PROBLEM DESCRIPTION:
Your answer should be every line of the records that contains the word "existing", copied as it stands.

○ ○ ○ ○ ○ ○ ○

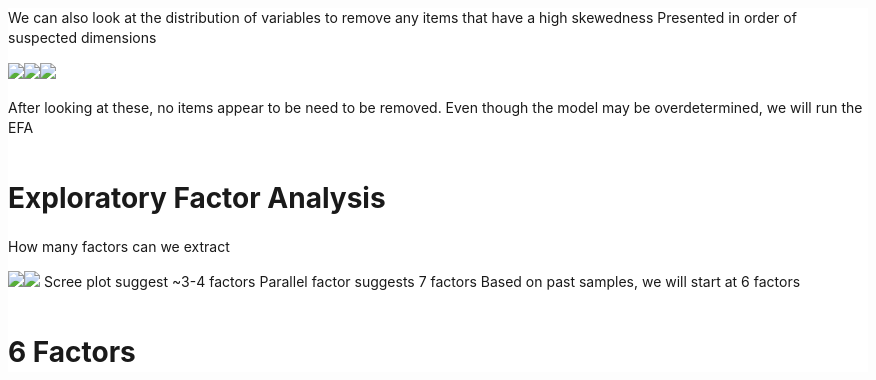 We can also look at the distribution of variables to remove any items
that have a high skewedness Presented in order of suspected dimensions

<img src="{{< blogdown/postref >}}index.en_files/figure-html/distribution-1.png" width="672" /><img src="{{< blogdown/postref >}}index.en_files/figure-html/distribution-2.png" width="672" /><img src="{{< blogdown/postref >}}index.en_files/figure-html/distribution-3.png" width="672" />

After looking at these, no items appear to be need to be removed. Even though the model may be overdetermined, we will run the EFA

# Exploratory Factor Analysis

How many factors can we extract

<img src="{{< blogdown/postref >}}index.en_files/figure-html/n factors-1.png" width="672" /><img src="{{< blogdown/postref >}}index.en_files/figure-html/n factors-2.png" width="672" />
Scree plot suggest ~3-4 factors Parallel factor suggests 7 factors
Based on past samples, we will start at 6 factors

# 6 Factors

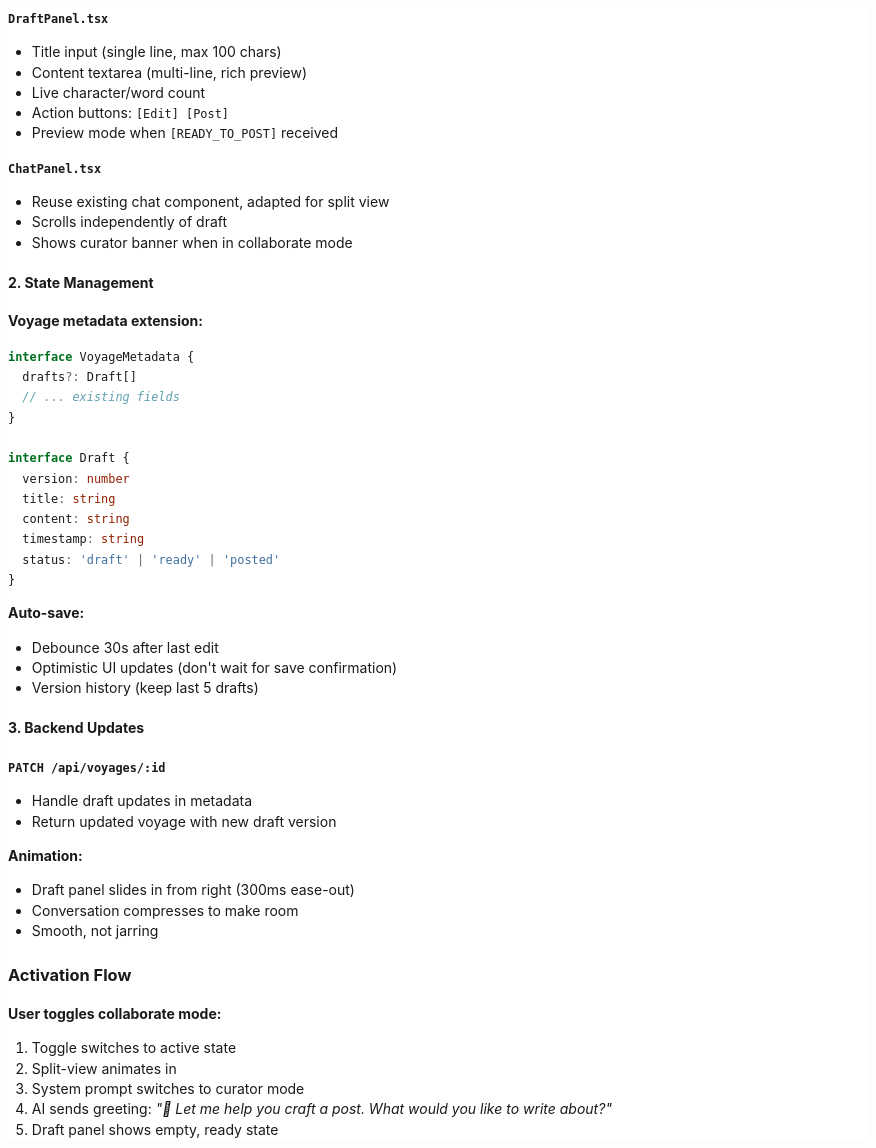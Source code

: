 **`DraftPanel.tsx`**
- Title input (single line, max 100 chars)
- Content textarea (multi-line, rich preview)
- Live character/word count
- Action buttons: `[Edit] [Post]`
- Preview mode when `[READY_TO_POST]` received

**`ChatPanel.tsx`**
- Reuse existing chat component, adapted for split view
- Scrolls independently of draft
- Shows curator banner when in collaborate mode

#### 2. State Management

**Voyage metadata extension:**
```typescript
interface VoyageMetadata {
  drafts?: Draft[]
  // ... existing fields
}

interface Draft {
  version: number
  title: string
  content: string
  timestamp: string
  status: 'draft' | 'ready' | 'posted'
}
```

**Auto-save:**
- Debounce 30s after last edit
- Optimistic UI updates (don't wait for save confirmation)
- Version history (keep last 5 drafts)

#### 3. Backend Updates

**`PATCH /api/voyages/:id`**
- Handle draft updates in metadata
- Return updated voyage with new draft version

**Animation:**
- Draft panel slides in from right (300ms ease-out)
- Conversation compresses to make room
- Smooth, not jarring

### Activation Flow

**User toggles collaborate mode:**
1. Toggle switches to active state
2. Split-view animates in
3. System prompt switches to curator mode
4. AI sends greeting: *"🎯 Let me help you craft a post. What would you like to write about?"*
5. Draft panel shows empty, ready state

○ ○ ○ ○ ○ ○ ○

RESPONSE TO THE TASK:
- Reuse existing chat component, adapted for split view
  // ... existing fields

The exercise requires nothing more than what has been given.